Kurzfassung auf Englisch:

The issue of whether n-6 and n-3 fatty acids play a role in preventing atopies, has already been examined in many studies world wide. The basis for the assumption that essential fatty acids could be an important factor preventing allergies is the metabolic processes in which they are involved. To summarise, the metabolites of the n-6 fatty acids arachidonic acid are inflammatory and inflammation causing eicosanoids, while the metabolites of the n-3 fatty acids are anti-inflammatory eicosanoids. The derivatives of the n-6 fatty acids are metabolised to inflammatory eicosanoids only to a minor extent . The anti-inflammatory effect of the n-3 fatty acids will be of especial interest, if one wants to intervene in immunological processes. A review analysed for this diploma thesis checked the connection between the combination of fatty acids in modern nutrition and the increased occurrence of bronchial asthma, and has produced a connection by means of the used studies. But various other studies could not completely prove that connection. In three studies, that were analysed for this diploma thesis, the effect of n-3 fatty acids as a dietary supplement or as a nutrition rich in n-3 fatty acids was tested on children with a high a-topic risk. No preventive effect of the n-3 fatty acids on the development of a-topic diseases was noted, but there were indications of an improvement in the symptoms of bronchial asthma and a-topic dermatitis.
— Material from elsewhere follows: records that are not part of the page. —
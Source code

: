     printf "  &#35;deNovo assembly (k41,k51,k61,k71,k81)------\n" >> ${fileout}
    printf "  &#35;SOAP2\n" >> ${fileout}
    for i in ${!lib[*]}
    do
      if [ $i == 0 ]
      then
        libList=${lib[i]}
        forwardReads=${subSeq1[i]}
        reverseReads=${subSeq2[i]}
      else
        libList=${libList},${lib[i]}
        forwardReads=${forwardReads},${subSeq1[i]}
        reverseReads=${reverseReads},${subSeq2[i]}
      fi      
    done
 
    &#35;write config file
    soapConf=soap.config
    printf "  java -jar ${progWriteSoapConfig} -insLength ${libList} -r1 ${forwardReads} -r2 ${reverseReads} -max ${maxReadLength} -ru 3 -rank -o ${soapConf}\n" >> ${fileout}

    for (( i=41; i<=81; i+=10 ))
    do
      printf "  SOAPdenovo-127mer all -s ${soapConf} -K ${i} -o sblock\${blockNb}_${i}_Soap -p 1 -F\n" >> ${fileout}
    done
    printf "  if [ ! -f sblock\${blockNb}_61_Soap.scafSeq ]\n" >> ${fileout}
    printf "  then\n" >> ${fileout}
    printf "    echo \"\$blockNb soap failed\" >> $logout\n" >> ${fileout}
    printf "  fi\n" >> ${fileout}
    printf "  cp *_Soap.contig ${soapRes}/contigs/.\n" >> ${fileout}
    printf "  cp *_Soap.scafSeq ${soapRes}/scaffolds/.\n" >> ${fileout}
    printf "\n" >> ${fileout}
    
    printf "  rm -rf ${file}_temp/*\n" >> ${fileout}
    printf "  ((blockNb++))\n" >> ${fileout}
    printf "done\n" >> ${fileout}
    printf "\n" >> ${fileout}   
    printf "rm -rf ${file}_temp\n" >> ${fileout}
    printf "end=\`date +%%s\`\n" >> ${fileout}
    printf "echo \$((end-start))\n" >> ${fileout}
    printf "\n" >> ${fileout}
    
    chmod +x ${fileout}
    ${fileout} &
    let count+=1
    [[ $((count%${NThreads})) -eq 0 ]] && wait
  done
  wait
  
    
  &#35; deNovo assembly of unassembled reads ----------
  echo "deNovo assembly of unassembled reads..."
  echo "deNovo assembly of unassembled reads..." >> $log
When the children were given more n-3 fatty acids with their nutrition or nutritional supplement, the asthmatic attacks were less distinct than with the children from the relevant control groups. The supplementation of n-6 fatty acids, too, seemed to have a positive effect on the symptoms of a-topic dermatitis, as was stated in another study. On the whole it can be stated that the effect of essential fatty acids on atopic diseases should be investigated further . The results of the different studies show clear evidence of possible positive effects especially in the treatment of the symptoms with n-3 fatty acids. Until further research (studies over longer periods) is carried out, one should first consider following the recommended doses of the German Society for Nutrition and others, with particular consideration to the relationship between n-6 and n-3 fatty acids.